The accused said the deceased told lies all the time and he could not believe what she told him. He said that she told him that following miscarriages she had kept babies in a deep freeze in a shed at the back of her house, but he did not know whether to believe her or not.
He described himself as having qualified from UCC as a neuroscientist and was passionate about science, but was on a disability allowance, suffering from severe anxiety, depression and social phobia.
He said the deceased drank all the time and would drink two-litre bottles of Linden Village cider and would become aggressive, blaming him for things.
“She was scraping me. I had to restrain her. I tried to prevent her doing harm to me. When she is violent she does not hold her balance too well.
“She has a personality disorder. She blames me for everything.
“She said she had the babies in the freezer. She said she had them in the shed… I don’t know if it is real or not. These stories a lot of the time turn out to be false. I don’t know if these stories are true,” the accused told gardaí.

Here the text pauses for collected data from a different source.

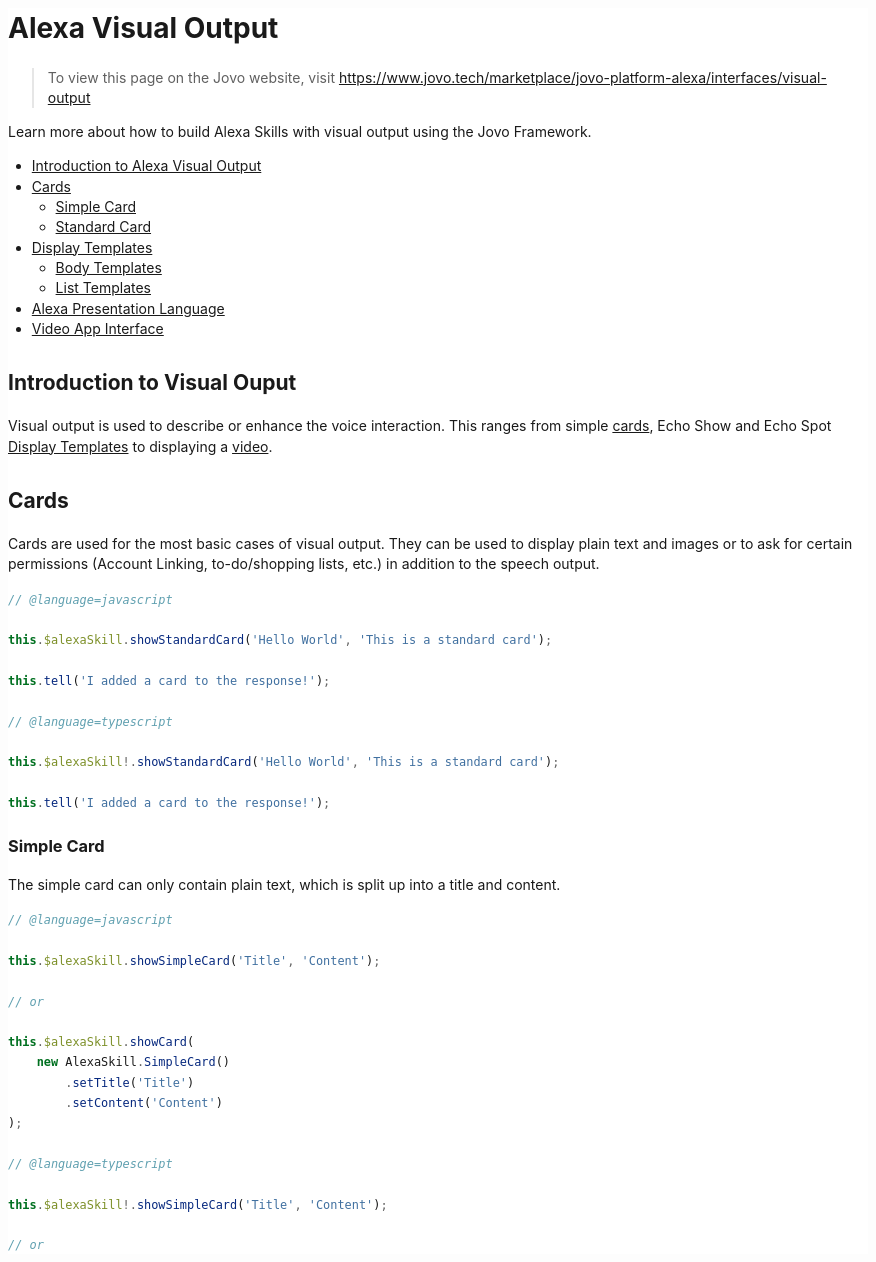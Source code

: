 # Alexa Visual Output

> To view this page on the Jovo website, visit https://www.jovo.tech/marketplace/jovo-platform-alexa/interfaces/visual-output

Learn more about how to build Alexa Skills with visual output using the Jovo Framework.

* [Introduction to Alexa Visual Output](#introduction-to-alexa-visual-output)
* [Cards](#cards)
  * [Simple Card](#simple-card)
  * [Standard Card](#standard-card)
* [Display Templates](#display-templates)
  * [Body Templates](#body-templates)
  * [List Templates](#body-templates)
* [Alexa Presentation Language](#alexa-presentation-language)
* [Video App Interface](#video-app-interface)

## Introduction to Visual Ouput

Visual output is used to describe or enhance the voice interaction. This ranges from simple [cards](#cards), Echo Show and Echo Spot [Display Templates](#display-templates) to displaying a [video](#video).

## Cards

Cards are used for the most basic cases of visual output. They can be used to display plain text and images or to ask for certain permissions (Account Linking, to-do/shopping lists, etc.) in addition to the speech output.

```javascript
// @language=javascript

this.$alexaSkill.showStandardCard('Hello World', 'This is a standard card');

this.tell('I added a card to the response!');

// @language=typescript

this.$alexaSkill!.showStandardCard('Hello World', 'This is a standard card');

this.tell('I added a card to the response!');
```

### Simple Card

The simple card can only contain plain text, which is split up into a title and content.

```javascript
// @language=javascript

this.$alexaSkill.showSimpleCard('Title', 'Content');

// or

this.$alexaSkill.showCard(
    new AlexaSkill.SimpleCard()
        .setTitle('Title')
        .setContent('Content')
);

// @language=typescript

this.$alexaSkill!.showSimpleCard('Title', 'Content');

// or
```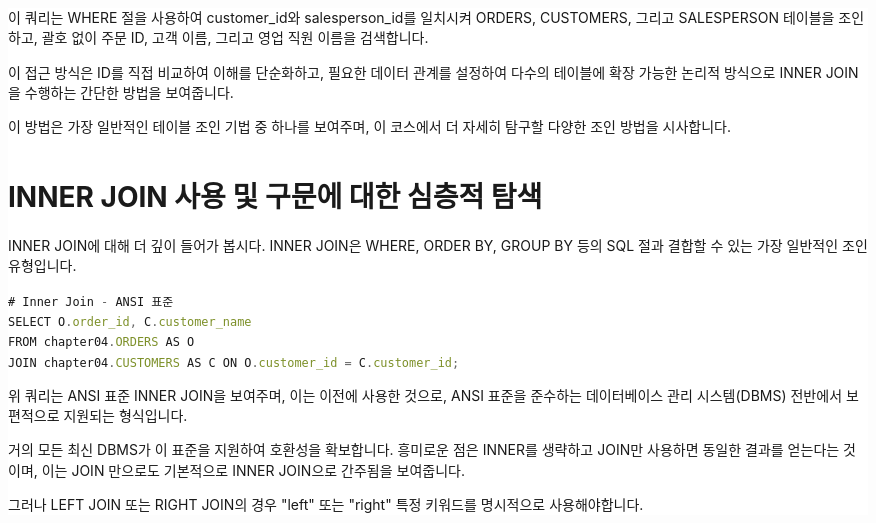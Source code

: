 <script>
     (adsbygoogle = window.adsbygoogle || []).push({});
</script>

이 쿼리는 WHERE 절을 사용하여 customer_id와 salesperson_id를 일치시켜 ORDERS, CUSTOMERS, 그리고 SALESPERSON 테이블을 조인하고, 괄호 없이 주문 ID, 고객 이름, 그리고 영업 직원 이름을 검색합니다.

이 접근 방식은 ID를 직접 비교하여 이해를 단순화하고, 필요한 데이터 관계를 설정하여 다수의 테이블에 확장 가능한 논리적 방식으로 INNER JOIN을 수행하는 간단한 방법을 보여줍니다.

이 방법은 가장 일반적인 테이블 조인 기법 중 하나를 보여주며, 이 코스에서 더 자세히 탐구할 다양한 조인 방법을 시사합니다.

# INNER JOIN 사용 및 구문에 대한 심층적 탐색



<ins class="adsbygoogle"
     style="display:block"
     data-ad-client="ca-pub-4877378276818686"
     data-ad-slot="1107185301"
     data-ad-format="auto"
     data-full-width-responsive="true"></ins>

<script>
     (adsbygoogle = window.adsbygoogle || []).push({});
</script>

INNER JOIN에 대해 더 깊이 들어가 봅시다. INNER JOIN은 WHERE, ORDER BY, GROUP BY 등의 SQL 절과 결합할 수 있는 가장 일반적인 조인 유형입니다.

```js
# Inner Join - ANSI 표준
SELECT O.order_id, C.customer_name
FROM chapter04.ORDERS AS O
JOIN chapter04.CUSTOMERS AS C ON O.customer_id = C.customer_id;
```

위 쿼리는 ANSI 표준 INNER JOIN을 보여주며, 이는 이전에 사용한 것으로, ANSI 표준을 준수하는 데이터베이스 관리 시스템(DBMS) 전반에서 보편적으로 지원되는 형식입니다.

거의 모든 최신 DBMS가 이 표준을 지원하여 호환성을 확보합니다. 흥미로운 점은 INNER를 생략하고 JOIN만 사용하면 동일한 결과를 얻는다는 것이며, 이는 JOIN 만으로도 기본적으로 INNER JOIN으로 간주됨을 보여줍니다.



<ins class="adsbygoogle"
     style="display:block"
     data-ad-client="ca-pub-4877378276818686"
     data-ad-slot="1107185301"
     data-ad-format="auto"
     data-full-width-responsive="true"></ins>

<script>
     (adsbygoogle = window.adsbygoogle || []).push({});
</script>

그러나 LEFT JOIN 또는 RIGHT JOIN의 경우 "left" 또는 "right" 특정 키워드를 명시적으로 사용해야합니다.
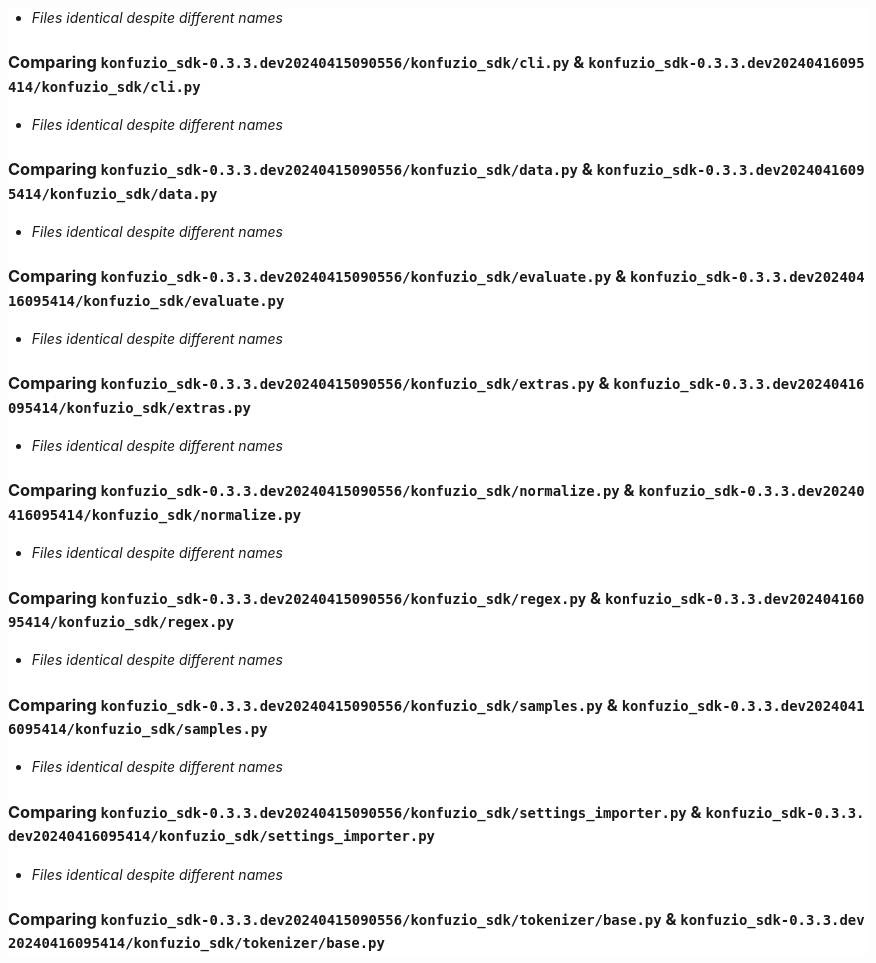  * *Files identical despite different names*

### Comparing `konfuzio_sdk-0.3.3.dev20240415090556/konfuzio_sdk/cli.py` & `konfuzio_sdk-0.3.3.dev20240416095414/konfuzio_sdk/cli.py`

 * *Files identical despite different names*

### Comparing `konfuzio_sdk-0.3.3.dev20240415090556/konfuzio_sdk/data.py` & `konfuzio_sdk-0.3.3.dev20240416095414/konfuzio_sdk/data.py`

 * *Files identical despite different names*

### Comparing `konfuzio_sdk-0.3.3.dev20240415090556/konfuzio_sdk/evaluate.py` & `konfuzio_sdk-0.3.3.dev20240416095414/konfuzio_sdk/evaluate.py`

 * *Files identical despite different names*

### Comparing `konfuzio_sdk-0.3.3.dev20240415090556/konfuzio_sdk/extras.py` & `konfuzio_sdk-0.3.3.dev20240416095414/konfuzio_sdk/extras.py`

 * *Files identical despite different names*

### Comparing `konfuzio_sdk-0.3.3.dev20240415090556/konfuzio_sdk/normalize.py` & `konfuzio_sdk-0.3.3.dev20240416095414/konfuzio_sdk/normalize.py`

 * *Files identical despite different names*

### Comparing `konfuzio_sdk-0.3.3.dev20240415090556/konfuzio_sdk/regex.py` & `konfuzio_sdk-0.3.3.dev20240416095414/konfuzio_sdk/regex.py`

 * *Files identical despite different names*

### Comparing `konfuzio_sdk-0.3.3.dev20240415090556/konfuzio_sdk/samples.py` & `konfuzio_sdk-0.3.3.dev20240416095414/konfuzio_sdk/samples.py`

 * *Files identical despite different names*

### Comparing `konfuzio_sdk-0.3.3.dev20240415090556/konfuzio_sdk/settings_importer.py` & `konfuzio_sdk-0.3.3.dev20240416095414/konfuzio_sdk/settings_importer.py`

 * *Files identical despite different names*

### Comparing `konfuzio_sdk-0.3.3.dev20240415090556/konfuzio_sdk/tokenizer/base.py` & `konfuzio_sdk-0.3.3.dev20240416095414/konfuzio_sdk/tokenizer/base.py`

He said that on Sunday night she got into bed after a shower and went drinking in bed. He said he was watching TV.
“At one stage she was making a gurgling sound and blood was erupting from her mouth. There was blood coming out. She threw up blood. I put her in the recovery position. ‘Are you alright Nicola?’ She told me previously she vomited blood.
“Later I turned off the TV. I realised she was not breathing. I started giving her mouth to mouth. She was not responsive. I wanted the blood that was there out. I started giving her mouth to mouth. I gave her CPR. I thought she was dead. I rang 999.
“She was comfortable around me. She passed away beside me. She was safe with me. Despite whatever drinking or fighting I thought I could keep her safe.
“Maybe I should have kept my arms around her, but my arms were not around her. I stopped drinking. I turned on the TV. I thought everything was OK. Maybe I should have kept my arms around her.
“I do not like any violence. I do not want to be part of it. It is part of Nicola. I have to restrain the woman. I cannot get scratched. She would take the eyes out of you. I have to keep her away.
“I just think, mind this girl, take care of her. I don’t look at it as self-defence. I look at it as minding her. When you say self-defence it sounds like martial arts or something. I was trying to protect her and protect myself. She tries to scratch like a cat… It calms down for a while and she drinks some more.”
The case continues today before Ms Justice Eileen Creedon and the jury of nine men and three women at the Central Criminal Court sitting in Cork.